The following will provide, with reference to FIGS. 1-2 and 4-6, detailed descriptions of systems for efficient scaling of quantized integers. Detailed descriptions of corresponding computer-implemented methods will also be provided in connection with FIG. 3.

FIG. 1 is a block diagram of an example system 100 for efficient scaling of quantized integers. As illustrated in this figure, example system 100 may include one or more modules 102 for performing one or more tasks. As will be explained in greater detail below, modules 102 may include a receiving module 104 that may receive an input value and a floating-point scaling factor for a scaling operation. Example system 100 may further include a determining module 106 that may determine (1) an integer scaling factor based on the floating-point scaling factor, (2) a pre-scaling adjustment value representative of a number of places by which to shift a binary representation of the input value prior to a scaling operation, and (3) a post-scaling adjustment value representative of a number of places by which to shift the binary representation of the input value following the scaling operation.

As also shown in FIG. 1, example system 100 may further include a calculating module 108 that may calculate a scaled result value by (1) shifting rightwards the binary representation of the input value by the pre-scaling adjustment value, (2) scaling the shifted binary representation of the input value by the integer scaling factor, and (3) shifting rightwards the shifted and scaled binary representation of the input value by the post-scaling adjustment value. In some embodiments, as also shown in FIG. 1, example system 100 may also include a mapping module that may map the scaled result value to an 8-bit signed binary integer value.

Example system 100 may also include one or more memory devices, such as memory 120. Memory 120 generally represents any type or form of volatile or non-volatile storage device or medium capable of storing data and/or computer-readable instructions. In one example, memory 120 may store, load, and/or maintain one or more of modules 102. Examples of memory 120 include, without limitation, Random Access Memory (RAM), Read Only Memory (ROM), flash memory, Hard Disk Drives (HDDs), Solid-State Drives (SSDs), optical disk drives, caches, variations or combinations of one or more of the same, or any other suitable storage memory.

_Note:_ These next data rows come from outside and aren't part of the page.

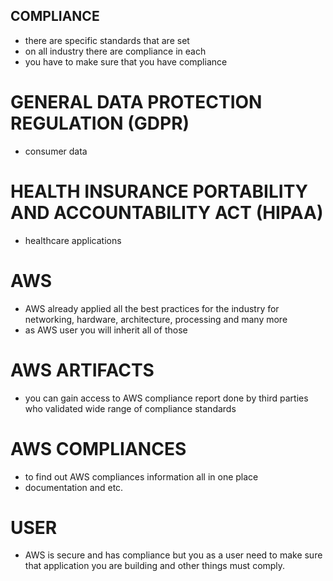 ## COMPLIANCE
- there are specific standards that are set
- on all industry there are compliance in each
- you have to make sure that you have compliance

# GENERAL DATA PROTECTION REGULATION (GDPR)
- consumer data

# HEALTH INSURANCE PORTABILITY AND ACCOUNTABILITY ACT (HIPAA)
- healthcare applications

# AWS
- AWS already applied all the best practices for the industry for networking,
hardware, architecture, processing and many more
- as AWS user you will inherit all of those

# AWS ARTIFACTS
- you can gain access to AWS compliance report done by third parties who validated
wide range of compliance standards

# AWS COMPLIANCES
- to find out AWS compliances information all in one place
- documentation and etc.

# USER
- AWS is secure and has compliance but you as a user need to make sure that
application you are building and other things must comply.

As further illustrated in FIG. 1, example system 100 may also include one or more physical processors, such as physical processor 130. Physical processor 130 generally represents any type or form of hardware-implemented processing unit capable of interpreting and/or executing computer-readable instructions. In one example, physical processor 130 may access and/or modify one or more of modules 102 stored in memory 120. Additionally or alternatively, physical processor 130 may execute one or more of modules 102 to facilitate efficient scaling of quantized integers. Examples of physical processor 130 include, without limitation, microprocessors, microcontrollers, central processing units (CPUs), Field-Programmable Gate Arrays (FPGAs) that implement softcore processors, Application-Specific Integrated Circuits (ASICs), portions of one or more of the same, variations or combinations of one or more of the same, or any other suitable physical processor.

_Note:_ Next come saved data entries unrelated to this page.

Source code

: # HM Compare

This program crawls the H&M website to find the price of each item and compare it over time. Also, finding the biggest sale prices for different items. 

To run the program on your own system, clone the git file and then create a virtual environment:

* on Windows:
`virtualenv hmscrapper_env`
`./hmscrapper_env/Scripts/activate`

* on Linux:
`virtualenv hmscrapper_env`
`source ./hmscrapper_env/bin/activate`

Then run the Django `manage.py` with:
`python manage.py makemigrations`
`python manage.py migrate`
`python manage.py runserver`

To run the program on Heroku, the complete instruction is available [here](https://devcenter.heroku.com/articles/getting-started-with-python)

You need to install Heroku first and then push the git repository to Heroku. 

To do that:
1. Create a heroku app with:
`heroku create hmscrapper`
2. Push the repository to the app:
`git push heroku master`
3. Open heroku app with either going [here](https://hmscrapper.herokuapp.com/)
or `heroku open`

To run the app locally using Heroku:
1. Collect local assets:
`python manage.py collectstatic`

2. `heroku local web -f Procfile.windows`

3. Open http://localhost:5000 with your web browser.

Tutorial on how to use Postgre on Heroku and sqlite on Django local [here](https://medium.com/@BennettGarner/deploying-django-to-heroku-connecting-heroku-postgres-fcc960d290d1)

In some examples, as will be described in additional detail below, one or more of the elements of example system 100 (e.g., one or more of modules 102, such as receiving module 104) may interact with (e.g., receive) one or more additional elements 140 (e.g., input value 142 and/or floating-point scaling factor 144 (“FP Scaling Factor 144” in FIGS. 1 and 2) in order to efficiently scale quantized integers in accordance with the systems and methods described herein.

Example system 100 in FIG. 1 may be implemented in a variety of ways. For example, all or a portion of example system 100 may represent portions of an example system 200 (“system 200”) in FIG. 2. As shown in FIG. 2, example system 200 may include computing device 202. In at least one example, computing device 202 may be programmed with one or more of modules 102.

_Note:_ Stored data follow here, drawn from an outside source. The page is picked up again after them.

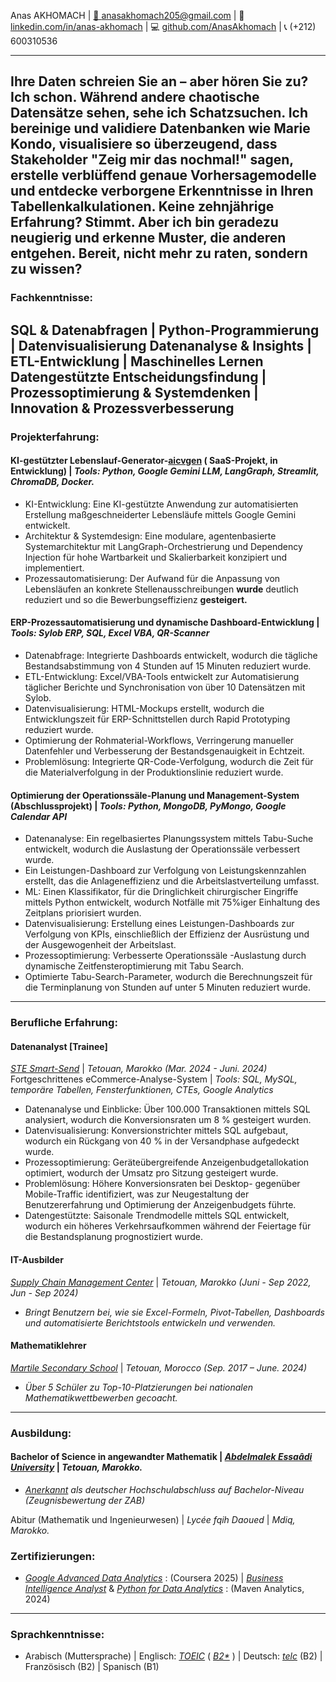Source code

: Anas AKHOMACH | [📧 anasakhomach205@gmail.com](mailto:anasakhomach205@gmail.com) | 🔗 [linkedin.com/in/anas-akhomach](http://linkedin.com/in/anas-akhomach) | 💻  [github.com/AnasAkhomach](http://github.com/AnasAkhomach) | 📞 (+212) 600310536

---

Ihre Daten schreien Sie an – aber hören Sie zu? Ich schon.
Während andere chaotische Datensätze sehen, sehe ich Schatzsuchen. Ich bereinige und validiere Datenbanken wie Marie Kondo, visualisiere so überzeugend, dass Stakeholder "Zeig mir das nochmal\!" sagen, erstelle verblüffend genaue Vorhersagemodelle und entdecke verborgene Erkenntnisse in Ihren Tabellenkalkulationen. Keine zehnjährige Erfahrung? Stimmt. Aber ich bin geradezu neugierig und erkenne Muster, die anderen entgehen.
Bereit, nicht mehr zu raten, sondern zu wissen?
---

### **Fachkenntnisse**:

SQL & Datenabfragen		              |  Python-Programmierung		          |  Datenvisualisierung
Datenanalyse & Insights		              |  ETL-Entwicklung			          |  Maschinelles Lernen
Datengestützte Entscheidungsfindung	              |  Prozessoptimierung & Systemdenken	          |  Innovation & Prozessverbesserung
---

### Projekterfahrung:

#### KI-gestützter Lebenslauf-Generator-[aicvgen](https://github.com/AnasAkhomach/aicvgen/tree/gemini-cli-integration) ( SaaS-Projekt, in Entwicklung) |  *Tools: Python, Google Gemini LLM, LangGraph, Streamlit, ChromaDB, Docker.*

* KI-Entwicklung: Eine KI-gestützte Anwendung zur automatisierten Erstellung maßgeschneiderter Lebensläufe mittels Google Gemini entwickelt.
* Architektur & Systemdesign: Eine modulare, agentenbasierte Systemarchitektur mit LangGraph-Orchestrierung und Dependency Injection für hohe Wartbarkeit und Skalierbarkeit konzipiert und implementiert.
* Prozessautomatisierung: Der Aufwand für die Anpassung von Lebensläufen an konkrete Stellenausschreibungen **wurde** deutlich reduziert und so die Bewerbungseffizienz **gesteigert.**

#### ERP-Prozessautomatisierung und dynamische Dashboard-Entwicklung |  *Tools:  Sylob ERP, SQL, Excel VBA, QR-Scanner*

* Datenabfrage: Integrierte Dashboards entwickelt, wodurch die tägliche Bestandsabstimmung von 4 Stunden auf 15 Minuten reduziert wurde.
* ETL-Entwicklung: Excel/VBA-Tools entwickelt zur Automatisierung täglicher Berichte und Synchronisation von über 10 Datensätzen mit Sylob.
* Datenvisualisierung: HTML-Mockups erstellt, wodurch die Entwicklungszeit für ERP-Schnittstellen durch Rapid Prototyping reduziert wurde.
* Optimierung der Rohmaterial-Workflows, Verringerung manueller Datenfehler und Verbesserung der Bestandsgenauigkeit in Echtzeit.
* Problemlösung: Integrierte QR-Code-Verfolgung, wodurch die Zeit für die Materialverfolgung in der Produktionslinie reduziert wurde.

#### Optimierung der Operationssäle-Planung und Management-System (Abschlussprojekt) |  *Tools: Python, MongoDB, PyMongo, Google Calendar API*

* Datenanalyse: Ein regelbasiertes Planungssystem mittels Tabu-Suche entwickelt, wodurch die Auslastung der Operationssäle verbessert wurde.
* Ein Leistungen-Dashboard zur Verfolgung von Leistungskennzahlen erstellt, das die Anlageneffizienz und die Arbeitslastverteilung umfasst.
* ML: Einen Klassifikator, für die Dringlichkeit chirurgischer Eingriffe mittels Python entwickelt, wodurch Notfälle mit 75%iger Einhaltung des Zeitplans priorisiert wurden.
* Datenvisualisierung: Erstellung eines Leistungen-Dashboards zur Verfolgung von KPIs, einschließlich der Effizienz der Ausrüstung und der Ausgewogenheit der Arbeitslast.
* Prozessoptimierung: Verbesserte Operationssäle \-Auslastung durch dynamische Zeitfensteroptimierung mit Tabu Search.
* Optimierte Tabu-Search-Parameter, wodurch die Berechnungszeit für die Terminplanung von Stunden auf unter 5 Minuten reduziert wurde.

---

### Berufliche Erfahrung:

#### Datenanalyst \[Trainee\]

[*STE Smart-Send*](https://annoncelegale.flasheconomie.com/smart-send/)  | *Tetouan, Marokko (Mar. 2024 \- Juni. 2024\)*
Fortgeschrittenes eCommerce-Analyse-System |  *Tools: SQL, MySQL, temporäre Tabellen, Fensterfunktionen, CTEs, Google Analytics*

* Datenanalyse und Einblicke: Über 100.000 Transaktionen mittels SQL analysiert, wodurch die Konversionsraten um 8 % gesteigert wurden.
* Datenvisualisierung: Konversionstrichter mittels SQL aufgebaut, wodurch ein Rückgang von 40 % in der Versandphase aufgedeckt wurde.
* Prozessoptimierung: Geräteübergreifende Anzeigenbudgetallokation optimiert, wodurch der Umsatz pro Sitzung gesteigert wurde.
* Problemlösung: Höhere Konversionsraten bei Desktop- gegenüber Mobile-Traffic identifiziert, was zur Neugestaltung der Benutzererfahrung und Optimierung der Anzeigenbudgets führte.
* Datengestützte: Saisonale Trendmodelle mittels SQL entwickelt, wodurch ein höheres Verkehrsaufkommen während der Feiertage für die Bestandsplanung prognostiziert wurde.

#### IT-Ausbilder

[*Supply Chain Management Center*](https://www.scmc.ma/)  | *Tetouan, Marokko (Juni \- Sep 2022, Jun \- Sep 2024\)*

* *Bringt Benutzern bei, wie sie Excel-Formeln, Pivot-Tabellen, Dashboards und automatisierte Berichtstools entwickeln und verwenden.*

#### **Mathematiklehrer**

[*Martile Secondary School*](https://www.facebook.com/ETChamsMartil/?locale=fr_FR)  | *Tetouan, Morocco (Sep. 2017 – June. 2024\)*

* *Über 5 Schüler zu Top-10-Platzierungen bei nationalen Mathematikwettbewerben gecoacht.*

---

### Ausbildung:

#### Bachelor of Science in angewandter Mathematik  |  [*Abdelmalek Essaâdi University*](https://www.uae.ac.ma/)  |  *Tetouan, Marokko.*

* [*Anerkannt*](https://drive.google.com/file/d/1IAqe9mDrTQEqXh-SZxq0KXVCE-oQDfuA/view?usp=sharing) *als deutscher Hochschulabschluss auf Bachelor-Niveau (Zeugnisbewertung der ZAB)*

Abitur (Mathematik und Ingenieurwesen)  |  *Lycée fqih Daoued* | *Mdiq, Marokko.*

### Zertifizierungen:

* [*Google Advanced Data Analytics*](https://www.coursera.org/account/accomplishments/professional-cert/certificate/JSDL3WKPBDOI) : (Coursera 2025\) 	          |   [*Business Intelligence Analyst*](https://api.accredible.com/v1/frontend/credential_website_embed_image/certificate/121042242)   &  [*Python for Data Analytics*](https://api.accredible.com/v1/frontend/credential_website_embed_image/certificate/121188864)  : (Maven Analytics, 2024\)

---

### **Sprachkenntnisse**:

* Arabisch (Muttersprache)  	|  Englisch:  [*TOEIC*](https://www.ets.org/toeic/about.html) ( [*B2\**](https://drive.google.com/file/d/1CNV3dUMpyp6LKNVX0WVu-WdXYydtEzW-/view?usp=sharing) ) 	 |  Deutsch:  [*telc*](https://drive.google.com/file/d/17mMpFnVtimdROAH0vTbdqi_VHN_4HYo5/view?usp=sharing) (B2) 	 |  Französisch (B2) 	 	|  Spanisch (B1)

In at least one embodiment, one or more modules 102 from FIG. 1 may, when executed by computing device 202, enable computing device 202 to perform one or more operations to efficiently scale quantized integers. For example, as will be described in greater detail below, receiving module 104 may cause computing device 202 to receive an input value (e.g., input value 142) and a floating-point scaling factor (e.g., floating-point scaling factor 144, also “FP scaling factor 144” in FIG. 2) for a scaling operation. In some examples, the input value may include a 32-bit signed binary integer value and/or the floating-point scale factor may include a 32-bit signed binary floating-point value.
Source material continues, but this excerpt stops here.